Tuesday, June 9, 2009

Cheating

I have a married friend who has a cheating husband.  He is a real sleaze ball.  He ran her credit into the ground, mooched off her for a decade, knocked her up and now he wants a divorce so he can go play his silly games with younger women.  GRRRRR.  He should watch his back.  I know where he likes to drink.  I have tools to control boys.  I am not above getting him into a chastity device and giving her the key.

I was talking to a friend of mine who is considering becoming a professional dominatrix.  She asked me how I dealt with the moral issues surrounding playing with married men in sessions.  I was a little taken aback by this question as I never really considered my end of the equation as adultery.  I told her that I am in business to make money, not patrol Protestant morals.

In this country, this massive Christian nation, people are trained to believe that a dualist monogamist relationship is the only way to love someone.  I find this to be sad and dangerous.  Over half of marriages end in divorce.  Many of them end over trivial sex based expectations that have been formed through juvenile ideals of love and commitment.
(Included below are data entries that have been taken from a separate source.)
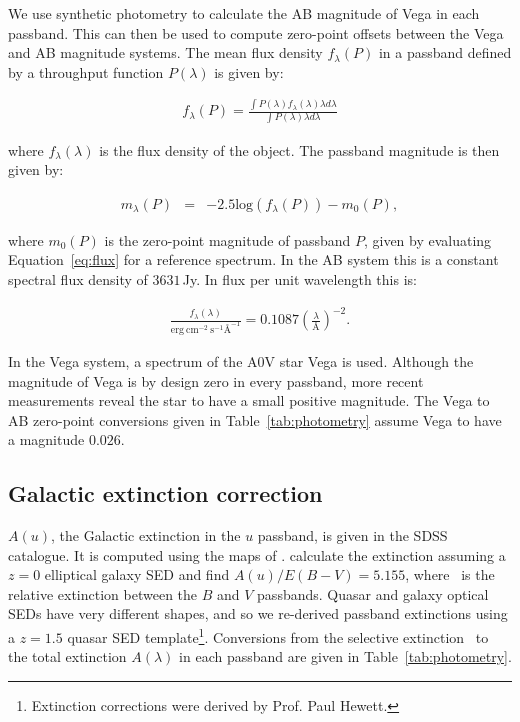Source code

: We use synthetic photometry to calculate the AB magnitude of Vega in each passband.
This can then be used to compute zero-point offsets between the Vega and AB magnitude systems.
The mean flux density $f_\lambda(P)$ in a passband defined by a throughput function $P(\lambda)$ is given by:

\begingroup\makeatletter{}\check@mathfonts
\begin{eqnarray}
\label{eq:flux}
  f_\lambda(P) = \frac {\int P(\lambda)f_\lambda(\lambda)\lambda d\lambda} {\int P(\lambda)\lambda d\lambda}
\end{eqnarray}
\endgroup

\noindent where $f_\lambda(\lambda)$ is the flux density of the object.
The passband magnitude is then given by:

\begingroup\makeatletter{}\check@mathfonts
\begin{eqnarray}
\label{eq:mag}
  m_\lambda(P) & = & -2.5\text{log}(f_\lambda(P)) - m_0(P),
\end{eqnarray}
\endgroup

\noindent where $m_0(P)$ is the zero-point magnitude of passband $P$, given by evaluating Equation~\ref{eq:flux} for a reference spectrum.
In the AB system this is a constant spectral flux density of $3631$\,Jy.
In flux per unit wavelength this is:

\begingroup\makeatletter{}\check@mathfonts
\begin{eqnarray}
  \frac{f_\lambda(\lambda)}{\text{erg}~\text{cm}^{-2}~\text{s}^{-1} \text{\AA}^{-1}} = 0.1087 \left(\frac{\lambda}{\text{\AA}}\right)^{-2}.
\end{eqnarray}
\endgroup

\noindent In the Vega system, a spectrum of the A$0$V star Vega is used.
Although the magnitude of Vega is by design zero in every passband, more recent measurements reveal the star to have a small positive magnitude.
The Vega to AB zero-point conversions given in Table~\ref{tab:photometry} assume Vega to have a magnitude $0.026$.

\subsection{Galactic extinction correction}

$A(u)$, the Galactic extinction in the $u$ passband, is given in the SDSS catalogue.
It is computed using the maps of \citet{schlegel98}.
\citet{schlegel98} calculate the extinction assuming a $z=0$ elliptical galaxy SED and find $A(u)/E(B-V)=5.155$, where \ebv\, is the relative extinction between the $B$ and $V$ passbands.
Quasar and galaxy optical SEDs have very different shapes, and so we re-derived passband extinctions using a $z=1.5$ quasar SED template\footnote{Extinction corrections were derived by Prof. Paul Hewett.}.
Conversions from the selective extinction \ebv\, to the total extinction $A(\lambda)$ in each passband are given in Table~\ref{tab:photometry}.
The Protestant expectations that surround love and legally bind people to one another are unrealistic.  Heterosexuality is the expected default preference.  Monogamy is presupposed as a desired way of being.  Open relationships are thought of as deviant. When people grow up into their adult sexuality they are complete unprepared for the desires that they have.  How can someone who grew up socialized to live happily ever after come to grips with their desire for kinky sex, or even a desire to have vanilla sex with another person?

In the moral obligations we enter into we are not given the options of establishing real adult relationships.  Relationships that work for people.  Monogamy is valued as though it is a natural state of events or at least something to aim towards, despite our natural inclination to live fulfilling sexualities.

How do we negotiate new kinds of relationships when people have been trained to believe in a model of sex that is unrealistic at best, and dangerous when we are not prepared to deal with it?  People are exposed to traditional relationships over and over with few, if any, examples of loving adults who have found better ways.  I think everyone should be polyamorous.  Why would you want to deny someone the pleasure of intimacy?  It comes down to the fear that someone somewhere might be having a good time.

Getting past this crime against humanity might be an impossible task.  It sure feels that way as I sit down and write about it, Bringing Americans up to speed with the idea that they can reevaluate the way the experience sex and love is not going to be an easy task.  I cannot sit back and passively watch as married people continue to live a lie about how the nuclear, monogamous lifestyle is fulfilling.  People need diversity in their loving.  Hopefully my work in this life will bring someone somewhere a new perspective on sexuality.

Fuck monogamy!  It might be alright for pigeons but it has no place in adult human relations.  I’m tired of Christens telling the rest of us how we should love.